Mesmo sujeito a tantos problemas que ainda lhe passam desafiando o passado e esticando presente adentro e pelo futuro incerto Seu Zé ainda sorri.

Dizem, como médico experimentado recomendo, que o melhor remédio cura tudo é sorrir sempre. Para uma dor de barriga sorri a caminho do vaso sanitário. Quando enfrenta uma dor de dente nada como sorrir na cadeira do dentista mesmo sem poder.  Sorrir durante o sono nunca me vi rir. Já minha querida irmão Rosinha, como me alegra quando a vejo sorrir.

Mas essa pessoa, meu vizinho do andar de baixo do apartamento onde moro, esse sim sabe sorrir mesmo à mercê de tantas enfermidades que ele coleciona quase como um troféu dos mais valiosos que conheço.

Não vou declinar-lhe o nome pois muitos mineiros já o conhecem desde tempos idos.

Ele foi prefeito. Um grande sim de nossa cidade. Depois eleito para a câmara estadual a seguir tornou-se deputado federal por não sei quantos mandatos. Deixou a câmara para assumir a secretaria de esportes lazer e turismo do estado de Minas Gerais. Nascido nessa cidade em 10 de janeiro  de 1944.  E pra sua cidade amada retornou em companhia de nova esposa onde vive sem reclamar tanto de suas enfermidades enfrentando galhardamente uma cruz pra muitos de muito peso.

Sempre que o vejo ao descer pelas escadas do seu primeiro andar ele sempre sorrindo. Ao a ele perguntar como vai de saúde ele responde prontamente: “ mais e mais melhor.”

Meu vizinho do primeiro andar não se separa tanto de seu riso como de sua linda mulher.

Uma dia, quando minha Rosa não se fazia presente dei de dedo na porta de seu ap.

Estava faminto como sempre. E não sabia por onde andava a minha esposa.

Havia recentemente recebido do sul uma bombacha novinha enviada pelo correio de outro amigo Seu Dirceu Stein pai de minha norinha estudiosa menina vinda de Palmeira das Missões no extremo sul do Rio Grande.

Acabei, mesmo não sendo convidado pelo dono do ap, a uma festa preparada com capricho pela sua esposa amada.

E não somente saciei meu desejo de comer alguma coisa como de me confraternizar com esse deputado amigo.

De novo o vi sorrir.

Sei que ele sofre dores e mesmo assim a elas não dá valor.

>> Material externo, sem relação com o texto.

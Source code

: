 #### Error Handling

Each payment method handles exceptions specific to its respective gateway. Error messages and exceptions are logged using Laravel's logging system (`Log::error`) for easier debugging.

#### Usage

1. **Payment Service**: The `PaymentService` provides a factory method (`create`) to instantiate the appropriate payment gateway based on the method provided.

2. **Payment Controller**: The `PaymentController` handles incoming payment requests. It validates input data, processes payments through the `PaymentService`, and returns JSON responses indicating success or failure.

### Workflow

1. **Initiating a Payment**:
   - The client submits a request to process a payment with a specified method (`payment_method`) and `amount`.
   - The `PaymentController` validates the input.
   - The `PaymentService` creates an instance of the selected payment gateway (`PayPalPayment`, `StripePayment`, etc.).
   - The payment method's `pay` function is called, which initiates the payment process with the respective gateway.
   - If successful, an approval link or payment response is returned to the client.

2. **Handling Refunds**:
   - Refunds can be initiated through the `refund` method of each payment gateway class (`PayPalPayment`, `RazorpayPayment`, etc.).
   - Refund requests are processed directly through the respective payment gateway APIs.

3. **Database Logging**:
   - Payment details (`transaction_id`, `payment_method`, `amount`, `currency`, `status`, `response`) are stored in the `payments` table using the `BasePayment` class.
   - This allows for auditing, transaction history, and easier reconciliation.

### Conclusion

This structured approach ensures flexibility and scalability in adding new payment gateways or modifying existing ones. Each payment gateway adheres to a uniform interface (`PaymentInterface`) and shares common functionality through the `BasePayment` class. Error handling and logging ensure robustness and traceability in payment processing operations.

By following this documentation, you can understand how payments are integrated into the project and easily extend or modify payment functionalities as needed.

Sei que vem se tratando de enfermidades mas elas irão passar.

Da mesma maneira sei que, se seu sorriso um dia não mais irradiar simpatia. E a sua moléstia um dia por certo, como a todos nós irá dobrar.

Tenho dentro de mim outra certeza.

Se um dia eu mesmo tiver de passar a outra vida por favor lhes peço: “ não escondam meu sorriso por debaixo de um amontoado de flores. A elas prefiro que escondam o meu sorriso por baixo de um monte de livros meus.”

E os presentes ao meu velório irão comentar: “ah! Agora sei por que ele sorri tanto. De tanto que ele gosta de escrever.”